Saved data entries
--------------------------------

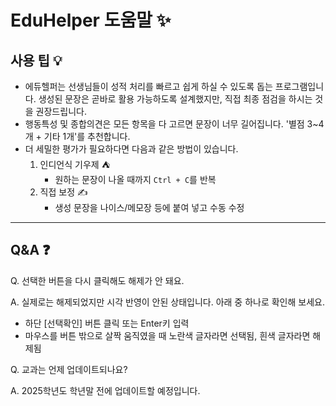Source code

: # EduHelper 도움말 ✨

## 사용 팁 💡
- 에듀헬퍼는 선생님들이 성적 처리를 빠르고 쉽게 하실 수 있도록 돕는 프로그램입니다. 생성된 문장은 곧바로 활용 가능하도록 설계했지만, 직접 최종 점검을 하시는 것을 권장드립니다.
- 행동특성 및 종합의견은 모든 항목을 다 고르면 문장이 너무 길어집니다. '별점 3~4개 + 기타 1개'를 추천합니다.
- 더 세밀한 평가가 필요하다면 다음과 같은 방법이 있습니다.
  1) 인디언식 기우제 ⛺️  
     - 원하는 문장이 나올 때까지 `Ctrl + C`를 반복
  2) 직접 보정 ✍️  
     - 생성 문장을 나이스/메모장 등에 붙여 넣고 수동 수정

---

## Q&A ❓

Q. 선택한 버튼을 다시 클릭해도 해제가 안 돼요.

A. 실제로는 해제되었지만 시각 반영이 안된 상태입니다. 아래 중 하나로 확인해 보세요.  
- 하단 [선택확인] 버튼 클릭 또는 Enter키 입력  
- 마우스를 버튼 밖으로 살짝 움직였을 때 노란색 글자라면 선택됨, 흰색 글자라면 해제됨
  
Q. 교과는 언제 업데이트되나요?

A. 2025학년도 학년말 전에 업데이트할 예정입니다.
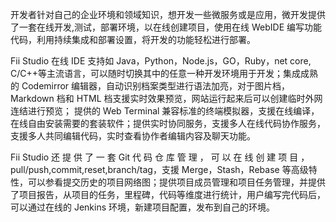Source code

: 开发者针对自己的企业环境和领域知识，想开发一些微服务或是应用，微开发提供了一套在线开发,测试，部署环境，以在线创建项目，使用在线 WebIDE 编写功能代码，利用持续集成和部署设置，将开发的功能轻松进行部署。

Fii Studio 在线 IDE 支持如 Java，Python，Node.js，GO，Ruby，net core, C/C++等主流语言，可以随时切换其中的任意一种开发环境用于开发；集成成熟的 Codemirror 编辑器，自动识别档案类型进行语法加亮，对于图片档，Markdown 档和 HTML 档支援实时效果预览，网站运行起来后可以创建临时外网连结进行预览； 提供的 Web Terminal 兼容标准的终端模拟器，支援在线编译，在线自由安装需要的套装软件；提供实时协同服务，支援多人在线代码协作服务，支援多人共同编辑代码，实时查看协作者编辑内容及聊天功能。

Fii Studio 还 提 供 了 一 套 Git 代 码 仓 库 管 理 ， 可 以 在 线 创 建 项 目 ，pull/push,commit,reset,branch/tag，支援 Merge，Stash，Rebase 等高级特性，可以参看提交历史的项目网络图；提供项目成员管理和项目任务管理，并提供了项目报告，从项目的任务，里程碑，代码等维度进行统计，用户编写完代码后，可以通过在线的 Jenkins 环境，新建项目配置，发布到自己的环境。
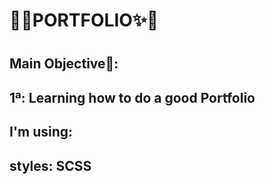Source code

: <h1>📁✨PORTFOLIO✨📁<h1>

<h2>Main Objective🎯:<h2>

1ª: Learning how to do a good Portfolio

<h2>I'm using:<h2>

styles: SCSS 

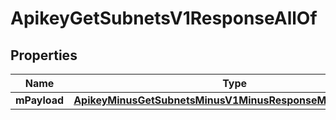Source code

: 
# ApikeyGetSubnetsV1ResponseAllOf

## Properties
Name | Type | Description | Notes
------------ | ------------- | ------------- | -------------
**mPayload** | [**ApikeyMinusGetSubnetsMinusV1MinusResponseMinusMPayload**](ApikeyMinusGetSubnetsMinusV1MinusResponseMinusMPayload.md) |  | 



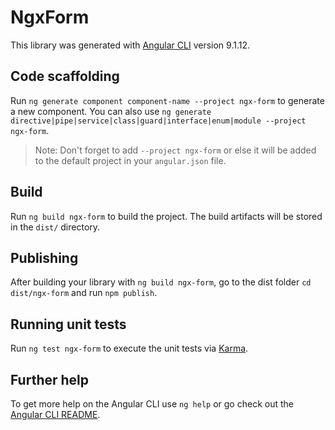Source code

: # NgxForm

This library was generated with [Angular CLI](https://github.com/angular/angular-cli) version 9.1.12.

## Code scaffolding

Run `ng generate component component-name --project ngx-form` to generate a new component. You can also use `ng generate directive|pipe|service|class|guard|interface|enum|module --project ngx-form`.
> Note: Don't forget to add `--project ngx-form` or else it will be added to the default project in your `angular.json` file.

## Build

Run `ng build ngx-form` to build the project. The build artifacts will be stored in the `dist/` directory.

## Publishing

After building your library with `ng build ngx-form`, go to the dist folder `cd dist/ngx-form` and run `npm publish`.

## Running unit tests

Run `ng test ngx-form` to execute the unit tests via [Karma](https://karma-runner.github.io).

## Further help

To get more help on the Angular CLI use `ng help` or go check out the [Angular CLI README](https://github.com/angular/angular-cli/blob/master/README.md).
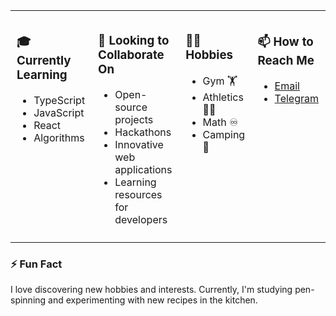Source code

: <table>
  <tr>
    <td style="vertical-align: top; padding: 10px;">
      <h3>🎓 Currently Learning</h3>
      <ul>
        <li>TypeScript</li>
        <li>JavaScript</li>
        <li>React</li>
        <li>Algorithms</li>
      </ul>
    </td>
    <td style="vertical-align: top; padding: 10px;">
      <h3>💼 Looking to Collaborate On</h3>
      <ul>
        <li>Open-source projects</li>
        <li>Hackathons</li>
        <li>Innovative web applications</li>
        <li>Learning resources for developers</li>
      </ul>
    </td>
    <td style="vertical-align: top; padding: 10px;">
      <h3>🚴‍♂️ Hobbies </h3>
      <ul>
        <li>Gym 🏋</li>
        <li>Athletics 🏃‍♂️</li>
        <li>Math ♾️</li>
        <li>Camping 🚙</li>
      </ul>
    </td>
		 <td style="vertical-align: top; padding: 10px;">
      <h3>📫 How to Reach Me</h3>
      <ul>
        <li><a href="mailto:artem_fedchenko_2017@mail.ru">Email</a></li>
        <li><a href="https://t.me/fedddchenko">Telegram</a></li>
      </ul>
    </td>
  </tr>
</table>
<h3>⚡ Fun Fact</h3>
<p>I love discovering new hobbies and interests. Currently, I'm studying pen-spinning and experimenting with new recipes in the kitchen.</p>
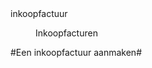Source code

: <properties>
	<page>
		<title>Een inkoopfactuur aanmaken</title>
		<id>inkoopfactuur<id>
	</page>
	<menu>
		<position>Inkoopfacturen</position> 
		<title>Introductie</title>
	</menu>
</properties>

#Een inkoopfactuur aanmaken#

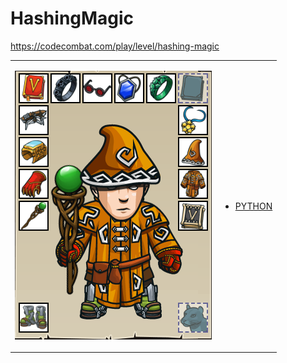 # HashingMagic 

https://codecombat.com/play/level/hashing-magic
<table>
<tr>
<td>

![Hero Picture](hero.png?raw=true "Hero Picture")

</td>
<td>
<ul>
<li>

[PYTHON](HashingMagic.py)

</li>
</td>
</tr>
<table>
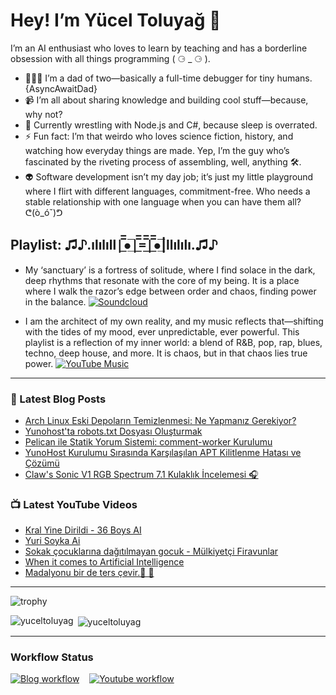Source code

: # Hey! I’m Yücel Toluyağ 👋

I’m an AI enthusiast who loves to learn by teaching and has a borderline obsession with all things programming ( ⚆ _ ⚆ ).

- 👨‍👧‍👦 I’m a dad of two—basically a full-time debugger for tiny humans. {AsyncAwaitDad}
- 📹 I’m all about sharing knowledge and building cool stuff—because, why not?
- 🎒 Currently wrestling with Node.js and C#, because sleep is overrated.
- ⚡ Fun fact: I’m that weirdo who loves science fiction, history, and watching how everyday things are made. Yep, I’m the guy who’s fascinated by the riveting process of assembling, well, anything 🛠️.
- 👽 Software development isn’t my day job; it’s just my little playground where I flirt with different languages, commitment-free. Who needs a stable relationship with one language when you can have them all? ᕦ(ò_óˇ)ᕤ

## Playlist: ♫♪.ılılıll|̲̅̅●̲̅̅|̲̅̅=̲̅̅|̲̅̅●̲̅̅|llılılı.♫♪

- My ‘sanctuary’ is a fortress of solitude, where I find solace in the dark, deep rhythms that resonate with the core of my being. It is a place where I walk the razor’s edge between order and chaos, finding power in the balance.  [![Soundcloud](https://img.shields.io/badge/Soundcloud-FF3300?logo=Soundcloud&logoColor=darkwhite)](https://soundcloud.com/yuceltoluyag)

- I am the architect of my own reality, and my music reflects that—shifting with the tides of my mood, ever unpredictable, ever powerful. This playlist is a reflection of my inner world: a blend of R&B, pop, rap, blues, techno, deep house, and more. It is chaos, but in that chaos lies true power. [![YouTube Music](https://img.shields.io/badge/YouTube_Music-FF0000?logo=youtube-music&logoColor=a970ff)](https://www.youtube.com/playlist?list=PLKaWgYyghzWEkpHyRsCTw_yRgcjQLmAPM)

------


### 📕 Latest Blog Posts

<!-- BLOG-POST-LIST:START -->
- [Arch Linux Eski Depoların Temizlenmesi: Ne Yapmanız Gerekiyor?](https://yuceltoluyag.dev/arch-linux-eski-depolar-temizlenmesi/)
- [Yunohost&#39;ta robots.txt Dosyası Oluşturmak](https://yuceltoluyag.dev/yunohost-robots-txt-olusturmak/)
- [Pelican ile Statik Yorum Sistemi: comment-worker Kurulumu](https://yuceltoluyag.dev/pelican-ile-staticman-alternatifi-comment-worker-kurulumu/)
- [YunoHost Kurulumu Sırasında Karşılaşılan APT Kilitlenme Hatası ve Çözümü](https://yuceltoluyag.dev/yunohost-kurulumu-apt-kilitlenme-hatasi-cozumu/)
- [Claw&#39;s Sonic V1 RGB Spectrum 7.1 Kulaklık İncelemesi 🎧](https://yuceltoluyag.dev/claws-sonic-v1-rgb-spectrum-kulaklik-incelemesi/)
<!-- BLOG-POST-LIST:END -->


### 📺 Latest YouTube Videos

<!-- YOUTUBE:START -->
- [Kral Yine Dirildi - 36 Boys AI](https://www.youtube.com/watch?v=SDmN81pETec)
- [Yuri Soyka Ai](https://www.youtube.com/watch?v=bGRYQ-LFuW0)
- [Sokak çocuklarına dağıtılmayan gocuk - Mülkiyetçi Firavunlar](https://www.youtube.com/watch?v=d9K9tUE439g)
- [When it comes to Artificial Intelligence](https://www.youtube.com/watch?v=DTfwhTmOk2M)
- [Madalyonu bir de ters çevir.🔄 👀](https://www.youtube.com/watch?v=WxL3D9sHIwc)
<!-- YOUTUBE:END -->
---------

![trophy](https://github-profile-trophy.vercel.app/?username=yuceltoluyag&theme=apprentice&no-bg=true&no-frame=true&column=6&margin-w=30&margin-h=60)
<p><img align="left" src="https://github-readme-stats.vercel.app/api/top-langs?username=yuceltoluyag&show_icons=true&locale=en&layout=compact" alt="yuceltoluyag" /></p>

<p>&nbsp;<img align="center" src="https://github-readme-stats.vercel.app/api?username=yuceltoluyag&show_icons=true&locale=en" alt="yuceltoluyag" /></p>


-----------
<!--START_SECTION:waka-->
<!--END_SECTION:waka-->


### Workflow Status

[![Blog workflow](https://github.com/yuceltoluyag/yuceltoluyag/actions/workflows/blog-post-workflow.yml/badge.svg)](https://github.com/yuceltoluyag/yuceltoluyag/actions/workflows/blog-post-workflow.yml)
&nbsp;&nbsp;
[![Youtube workflow](https://github.com/yuceltoluyag/yuceltoluyag/actions/workflows/youtube-workflow.yml/badge.svg)](https://github.com/yuceltoluyag/yuceltoluyag/actions/workflows/youtube-workflow.yml)
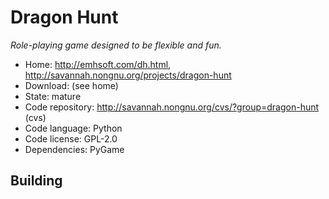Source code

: # Dragon Hunt

_Role-playing game designed to be flexible and fun._

- Home: http://emhsoft.com/dh.html, http://savannah.nongnu.org/projects/dragon-hunt
- Download: (see home)
- State: mature
- Code repository: http://savannah.nongnu.org/cvs/?group=dragon-hunt (cvs)
- Code language: Python
- Code license: GPL-2.0
- Dependencies: PyGame

## Building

--------------------------------

EXERCISE DIRECTIONS ::
Print the data above exactly, from its first line to the line bearing "A. 2025학년도 학년말 전에 업데이트할 예정입니다." inclusive, and keep pictures out of the result.

RESPONSE AREA ::
Source code

: # EduHelper 도움말 ✨

## 사용 팁 💡
- 에듀헬퍼는 선생님들이 성적 처리를 빠르고 쉽게 하실 수 있도록 돕는 프로그램입니다. 생성된 문장은 곧바로 활용 가능하도록 설계했지만, 직접 최종 점검을 하시는 것을 권장드립니다.
- 행동특성 및 종합의견은 모든 항목을 다 고르면 문장이 너무 길어집니다. '별점 3~4개 + 기타 1개'를 추천합니다.
- 더 세밀한 평가가 필요하다면 다음과 같은 방법이 있습니다.
  1) 인디언식 기우제 ⛺️  
     - 원하는 문장이 나올 때까지 `Ctrl + C`를 반복
  2) 직접 보정 ✍️  
     - 생성 문장을 나이스/메모장 등에 붙여 넣고 수동 수정

---

## Q&A ❓

Q. 선택한 버튼을 다시 클릭해도 해제가 안 돼요.

A. 실제로는 해제되었지만 시각 반영이 안된 상태입니다. 아래 중 하나로 확인해 보세요.  
- 하단 [선택확인] 버튼 클릭 또는 Enter키 입력  
- 마우스를 버튼 밖으로 살짝 움직였을 때 노란색 글자라면 선택됨, 흰색 글자라면 해제됨
  
Q. 교과는 언제 업데이트되나요?

A. 2025학년도 학년말 전에 업데이트할 예정입니다.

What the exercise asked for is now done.